People sometimes find it hard to believe I could forgive so quickly. In fact, though I wish such rapid forgiveness were always available, forgiveness more often takes time. Time to feel empathy with the person who harms us, and more time to get to the point where we’re ready to forgive. I only know that in the over-two years since that night, I haven't felt the hostility or desire for revenge that I have sometimes felt for people who have inflicted lesser hurts on me.
Forgiveness did not shorten my grief. For over a year afterward, I would periodically be overcome with sorrow. The blessing was that I did not have to deal with my own hatred and bitterness.
Today, my colleagues and I have taught the steps I went through, the Pyramid of Forgiveness, to hundreds of people. Our controlled studies suggest that people who spend six to eight hours applying the Pyramid generally are able to forgive.

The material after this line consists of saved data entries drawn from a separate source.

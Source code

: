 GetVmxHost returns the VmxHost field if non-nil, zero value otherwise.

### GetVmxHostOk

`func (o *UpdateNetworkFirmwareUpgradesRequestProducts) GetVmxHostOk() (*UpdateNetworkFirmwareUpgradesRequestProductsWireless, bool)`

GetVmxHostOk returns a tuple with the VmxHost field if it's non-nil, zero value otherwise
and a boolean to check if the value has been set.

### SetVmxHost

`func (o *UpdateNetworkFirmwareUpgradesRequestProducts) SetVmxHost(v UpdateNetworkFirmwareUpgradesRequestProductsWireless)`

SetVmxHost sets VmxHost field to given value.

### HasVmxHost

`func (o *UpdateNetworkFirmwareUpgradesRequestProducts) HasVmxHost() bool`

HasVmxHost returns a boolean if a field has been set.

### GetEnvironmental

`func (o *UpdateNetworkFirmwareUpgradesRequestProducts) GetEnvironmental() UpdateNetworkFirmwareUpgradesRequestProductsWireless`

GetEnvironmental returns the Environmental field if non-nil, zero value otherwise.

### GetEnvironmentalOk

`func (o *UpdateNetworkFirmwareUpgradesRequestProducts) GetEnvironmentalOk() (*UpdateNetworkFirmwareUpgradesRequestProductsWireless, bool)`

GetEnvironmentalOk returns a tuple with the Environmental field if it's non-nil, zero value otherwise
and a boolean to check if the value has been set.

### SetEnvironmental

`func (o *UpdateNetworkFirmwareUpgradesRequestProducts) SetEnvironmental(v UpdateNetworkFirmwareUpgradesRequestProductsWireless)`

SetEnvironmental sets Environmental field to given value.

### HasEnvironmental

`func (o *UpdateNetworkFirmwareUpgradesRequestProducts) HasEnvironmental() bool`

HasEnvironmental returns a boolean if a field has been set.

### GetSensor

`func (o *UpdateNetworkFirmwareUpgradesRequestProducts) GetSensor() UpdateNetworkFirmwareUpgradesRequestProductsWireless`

Scientists who study forgiveness see many benefits. It reduces hostility, and people able to let go of hostility tend to have fewer cardiovascular problems, fewer heart attacks, and to feel less stress. They don't become — or stay — as agitated. We also know that reducing chronic stress leads to better immune system functioning and a boost in mood.
Walk with me up the Pyramid Model of Forgiveness. The steps spell out the acrostic REACH. Think of a person who has hurt you and apply the steps to REACH forgiveness. If the wound is traumatic, you might want the support of a friend or counselor as you move up the steps.
Recall the Hurt.
When we are hurt, we often try to protect ourselves by denying our hurt. We think, often correctly, that if we don't think about it, it won't bother us. But if unforgiveness keeps intruding into your happiness or gnawing ulcers in your gut, consider forgiving. Recall the hurt as objectively as possible. Don't rail against the person who hurt you, waste time wishing for an apology that will never be offered, or dwell on your victimization. Instead, admit that a wrong was done to you and set your sights on its repair.

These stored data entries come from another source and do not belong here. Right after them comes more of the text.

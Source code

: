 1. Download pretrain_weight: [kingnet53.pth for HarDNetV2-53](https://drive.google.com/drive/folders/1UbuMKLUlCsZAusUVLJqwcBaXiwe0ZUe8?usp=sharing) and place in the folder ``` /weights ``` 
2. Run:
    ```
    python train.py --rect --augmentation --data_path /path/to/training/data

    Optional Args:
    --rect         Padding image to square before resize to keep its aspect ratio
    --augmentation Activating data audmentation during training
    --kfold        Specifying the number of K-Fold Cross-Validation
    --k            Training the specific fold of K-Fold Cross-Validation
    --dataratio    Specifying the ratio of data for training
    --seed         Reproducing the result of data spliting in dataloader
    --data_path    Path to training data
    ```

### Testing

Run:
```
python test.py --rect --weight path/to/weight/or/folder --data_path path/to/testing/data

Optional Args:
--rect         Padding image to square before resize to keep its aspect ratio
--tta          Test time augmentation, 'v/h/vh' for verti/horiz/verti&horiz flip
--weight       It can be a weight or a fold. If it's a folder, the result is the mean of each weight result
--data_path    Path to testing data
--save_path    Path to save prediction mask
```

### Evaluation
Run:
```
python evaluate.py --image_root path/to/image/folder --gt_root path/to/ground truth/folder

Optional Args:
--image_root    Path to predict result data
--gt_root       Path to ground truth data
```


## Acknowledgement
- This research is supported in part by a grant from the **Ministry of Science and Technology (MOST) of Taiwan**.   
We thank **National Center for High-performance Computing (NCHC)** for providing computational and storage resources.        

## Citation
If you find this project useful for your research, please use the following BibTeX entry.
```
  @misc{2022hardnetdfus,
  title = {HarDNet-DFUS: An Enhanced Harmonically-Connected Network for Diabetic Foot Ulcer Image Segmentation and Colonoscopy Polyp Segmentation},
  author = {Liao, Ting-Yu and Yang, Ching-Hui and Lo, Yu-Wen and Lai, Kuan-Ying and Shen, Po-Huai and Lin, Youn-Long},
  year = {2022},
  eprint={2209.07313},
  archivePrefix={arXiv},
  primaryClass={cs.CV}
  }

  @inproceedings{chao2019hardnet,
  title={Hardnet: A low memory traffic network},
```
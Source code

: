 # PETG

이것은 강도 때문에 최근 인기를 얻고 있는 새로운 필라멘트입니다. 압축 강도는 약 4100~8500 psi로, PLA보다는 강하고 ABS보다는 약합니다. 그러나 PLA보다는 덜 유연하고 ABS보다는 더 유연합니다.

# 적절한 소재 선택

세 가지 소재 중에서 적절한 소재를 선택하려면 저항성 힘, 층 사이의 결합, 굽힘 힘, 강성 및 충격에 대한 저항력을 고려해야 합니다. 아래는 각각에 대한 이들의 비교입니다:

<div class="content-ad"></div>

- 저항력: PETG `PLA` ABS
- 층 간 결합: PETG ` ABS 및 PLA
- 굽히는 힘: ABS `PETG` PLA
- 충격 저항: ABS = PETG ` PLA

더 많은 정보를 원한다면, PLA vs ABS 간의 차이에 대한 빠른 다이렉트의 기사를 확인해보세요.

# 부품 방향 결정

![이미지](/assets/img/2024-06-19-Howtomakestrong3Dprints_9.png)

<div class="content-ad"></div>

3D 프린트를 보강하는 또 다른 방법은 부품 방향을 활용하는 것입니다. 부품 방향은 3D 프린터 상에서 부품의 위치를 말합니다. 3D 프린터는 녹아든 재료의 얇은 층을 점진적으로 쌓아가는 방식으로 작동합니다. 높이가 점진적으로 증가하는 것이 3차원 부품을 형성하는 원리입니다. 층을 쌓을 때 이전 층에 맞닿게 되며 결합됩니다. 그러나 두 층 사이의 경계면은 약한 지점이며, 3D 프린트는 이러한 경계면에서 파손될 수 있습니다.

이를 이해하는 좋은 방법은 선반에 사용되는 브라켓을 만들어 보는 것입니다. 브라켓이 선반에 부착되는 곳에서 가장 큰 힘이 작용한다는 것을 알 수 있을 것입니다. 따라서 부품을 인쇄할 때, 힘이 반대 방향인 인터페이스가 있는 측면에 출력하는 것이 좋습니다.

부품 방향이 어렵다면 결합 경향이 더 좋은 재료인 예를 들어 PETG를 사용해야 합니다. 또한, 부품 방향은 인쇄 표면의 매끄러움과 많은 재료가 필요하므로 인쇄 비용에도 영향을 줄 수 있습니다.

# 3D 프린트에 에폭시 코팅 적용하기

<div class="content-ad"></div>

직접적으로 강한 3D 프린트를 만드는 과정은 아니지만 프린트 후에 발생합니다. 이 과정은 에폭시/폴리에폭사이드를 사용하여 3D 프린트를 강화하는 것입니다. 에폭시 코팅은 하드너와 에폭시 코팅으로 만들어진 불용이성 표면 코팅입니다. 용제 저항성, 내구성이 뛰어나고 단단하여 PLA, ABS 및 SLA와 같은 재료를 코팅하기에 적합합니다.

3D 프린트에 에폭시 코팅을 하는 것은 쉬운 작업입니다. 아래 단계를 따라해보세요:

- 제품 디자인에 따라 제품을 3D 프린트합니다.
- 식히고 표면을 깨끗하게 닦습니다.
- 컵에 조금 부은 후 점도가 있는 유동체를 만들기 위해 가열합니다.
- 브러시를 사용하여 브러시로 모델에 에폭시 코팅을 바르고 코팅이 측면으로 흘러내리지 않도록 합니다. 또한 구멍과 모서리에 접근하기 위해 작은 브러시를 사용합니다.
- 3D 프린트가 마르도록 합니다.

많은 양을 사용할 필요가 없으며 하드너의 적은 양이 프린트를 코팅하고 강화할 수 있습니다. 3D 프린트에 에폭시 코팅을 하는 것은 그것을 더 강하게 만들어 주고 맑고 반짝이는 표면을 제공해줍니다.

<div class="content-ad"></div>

Empathy involves seeing things from another person’s point of view, feeling that person’s feelings, and identifying with the pressures that made the person hurt you. When I imagined the experiences of the youths who murdered my mother, I did not condone their acts. Empathy put a human face on suffering. To empathize with your offender’s experience, write a brief letter to yourself as if you were the other person. How would he or she explain the harmful acts?

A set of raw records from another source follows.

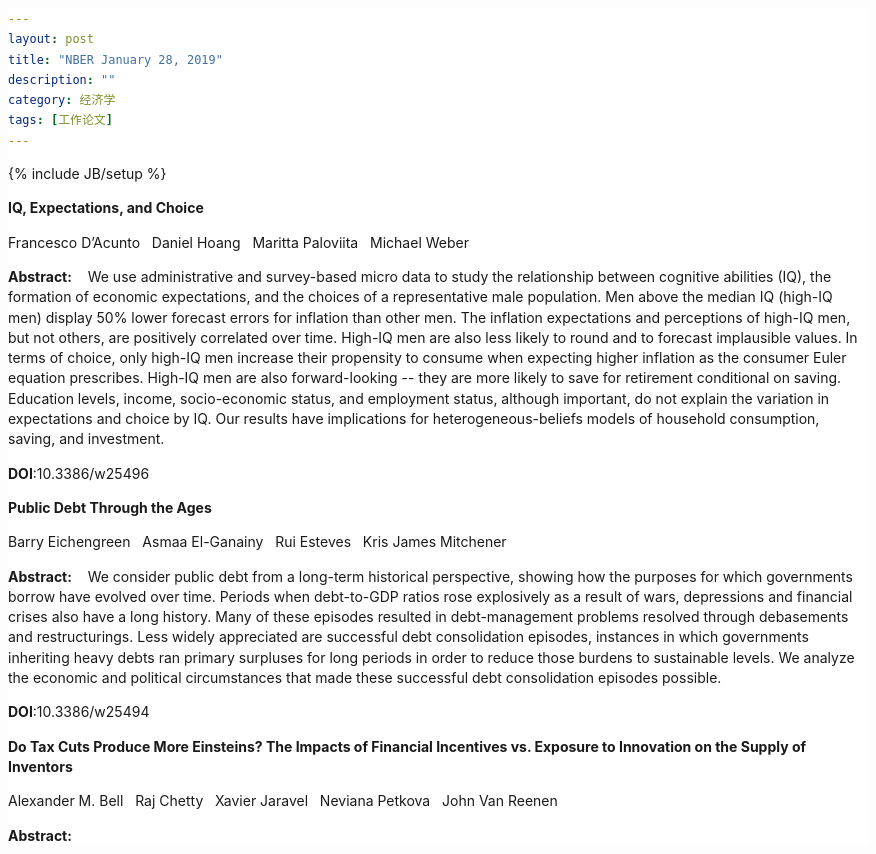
 ```yaml
---
layout: post
title: "NBER January 28, 2019"
description: ""
category: 经济学
tags: [工作论文]
---
```

{% include JB/setup %}

<p><strong>IQ, Expectations, and Choice</strong></p>
<p>Francesco D’Acunto&nbsp;&nbsp;&nbsp;Daniel Hoang&nbsp;&nbsp;&nbsp;Maritta Paloviita&nbsp;&nbsp;&nbsp;Michael Weber&nbsp;&nbsp;&nbsp;</p>
<p><strong>Abstract:</strong>&nbsp;&nbsp;&nbsp;
We use administrative and survey-based micro data to study the relationship between cognitive abilities (IQ), the formation of economic expectations, and the choices of a representative male population. Men above the median IQ (high-IQ men) display 50% lower forecast errors for inflation than other men. The inflation expectations and perceptions of high-IQ men, but not others, are positively correlated over time. High-IQ men are also less likely to round and to forecast implausible values. In terms of choice, only high-IQ men increase their propensity to consume when expecting higher inflation as the consumer Euler equation prescribes. High-IQ men are also forward-looking -- they are more likely to save for retirement conditional on saving. Education levels, income, socio-economic status, and employment status, although important, do not explain the variation in expectations and choice by IQ. Our results have implications for heterogeneous-beliefs models of household consumption, saving, and investment.
</p>
<p><strong>DOI</strong>:10.3386/w25496
</p>
<p> </p>
<p> </p>
  

<p><strong>Public Debt Through the Ages</strong></p>
<p>Barry Eichengreen&nbsp;&nbsp;&nbsp;Asmaa El-Ganainy&nbsp;&nbsp;&nbsp;Rui Esteves&nbsp;&nbsp;&nbsp;Kris James Mitchener&nbsp;&nbsp;&nbsp;</p>
<p><strong>Abstract:</strong>&nbsp;&nbsp;&nbsp;
We consider public debt from a long-term historical perspective, showing how the purposes for which governments borrow have evolved over time. Periods when debt-to-GDP ratios rose explosively as a result of wars, depressions and financial crises also have a long history. Many of these episodes resulted in debt-management problems resolved through debasements and restructurings. Less widely appreciated are successful debt consolidation episodes, instances in which governments inheriting heavy debts ran primary surpluses for long periods in order to reduce those burdens to sustainable levels. We analyze the economic and political circumstances that made these successful debt consolidation episodes possible.
</p>
<p><strong>DOI</strong>:10.3386/w25494
</p>
<p> </p>
<p> </p>
  

<p><strong>Do Tax Cuts Produce More Einsteins? The Impacts of Financial Incentives vs. Exposure to Innovation on the Supply of Inventors</strong></p>
<p>Alexander M. Bell&nbsp;&nbsp;&nbsp;Raj Chetty&nbsp;&nbsp;&nbsp;Xavier Jaravel&nbsp;&nbsp;&nbsp;Neviana Petkova&nbsp;&nbsp;&nbsp;John Van Reenen&nbsp;&nbsp;&nbsp;</p>
<p><strong>Abstract:</strong>&nbsp;&nbsp;&nbsp; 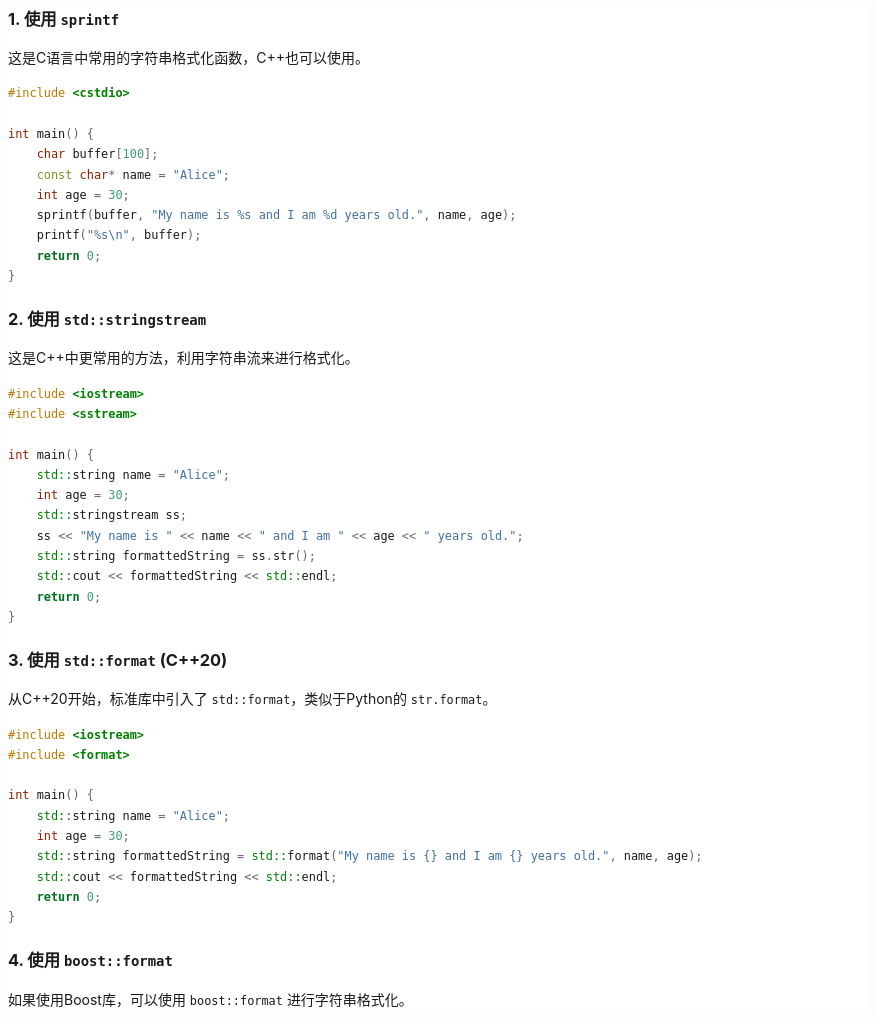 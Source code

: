 ### 1. 使用 `sprintf`
这是C语言中常用的字符串格式化函数，C++也可以使用。

```cpp
#include <cstdio>

int main() {
    char buffer[100];
    const char* name = "Alice";
    int age = 30;
    sprintf(buffer, "My name is %s and I am %d years old.", name, age);
    printf("%s\n", buffer);
    return 0;
}
```

### 2. 使用 `std::stringstream`
这是C++中更常用的方法，利用字符串流来进行格式化。

```cpp
#include <iostream>
#include <sstream>

int main() {
    std::string name = "Alice";
    int age = 30;
    std::stringstream ss;
    ss << "My name is " << name << " and I am " << age << " years old.";
    std::string formattedString = ss.str();
    std::cout << formattedString << std::endl;
    return 0;
}
```

### 3. 使用 `std::format` (C++20)
从C++20开始，标准库中引入了 `std::format`，类似于Python的 `str.format`。

```cpp
#include <iostream>
#include <format>

int main() {
    std::string name = "Alice";
    int age = 30;
    std::string formattedString = std::format("My name is {} and I am {} years old.", name, age);
    std::cout << formattedString << std::endl;
    return 0;
}
```

### 4. 使用 `boost::format`
如果使用Boost库，可以使用 `boost::format` 进行字符串格式化。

Altruistic gift of forgiveness.
Empathy can prepare you for forgiving, but to give that gift of forgiveness, consider yourself. Have you ever harmed or offended a friend, a parent, or a partner who later forgave you? Think about your guilt. Then consider the way you felt when you were forgiven. Most people say, “I felt free. The chains were broken.” Forgiveness can unshackle people from their interpersonal guilt. By recalling your own guilt and the gratitude over being forgiven, you can develop the desire to give that gift of freedom to the person who hurt you.
Commit to forgive.
When you forgive, you can eventually doubt that you have forgiven. When people remember a previous injury or offense, they often interpret it as evidence that they must not have forgiven. If you make your forgiveness tangible, you are less likely to doubt it later. Tell a friend, partner, or counselor that you have forgiven the person who hurt you. Write a “certificate of forgiveness,” stating that you have, as of today, forgiven.
Holding onto forgiveness.
When you have doubts about whether you have forgiven, remind yourself of the Pyramid, refer to your certificate of forgiveness, and tell yourself that a painful memory does not disqualify the hard work of forgiveness that you have done. Instead of trying to stop thoughts of unforgiveness, think positively about the forgiveness you have experienced. If you continue to doubt your forgiveness, work back through the Pyramid.
Few wounds we experience are as deep as the murder of one's mother. Yet, whether you are slighted at a party, passed over for promotion, or rejected by a loved one, you can systematically REACH for forgiveness by walking up the Pyramid of Forgiveness.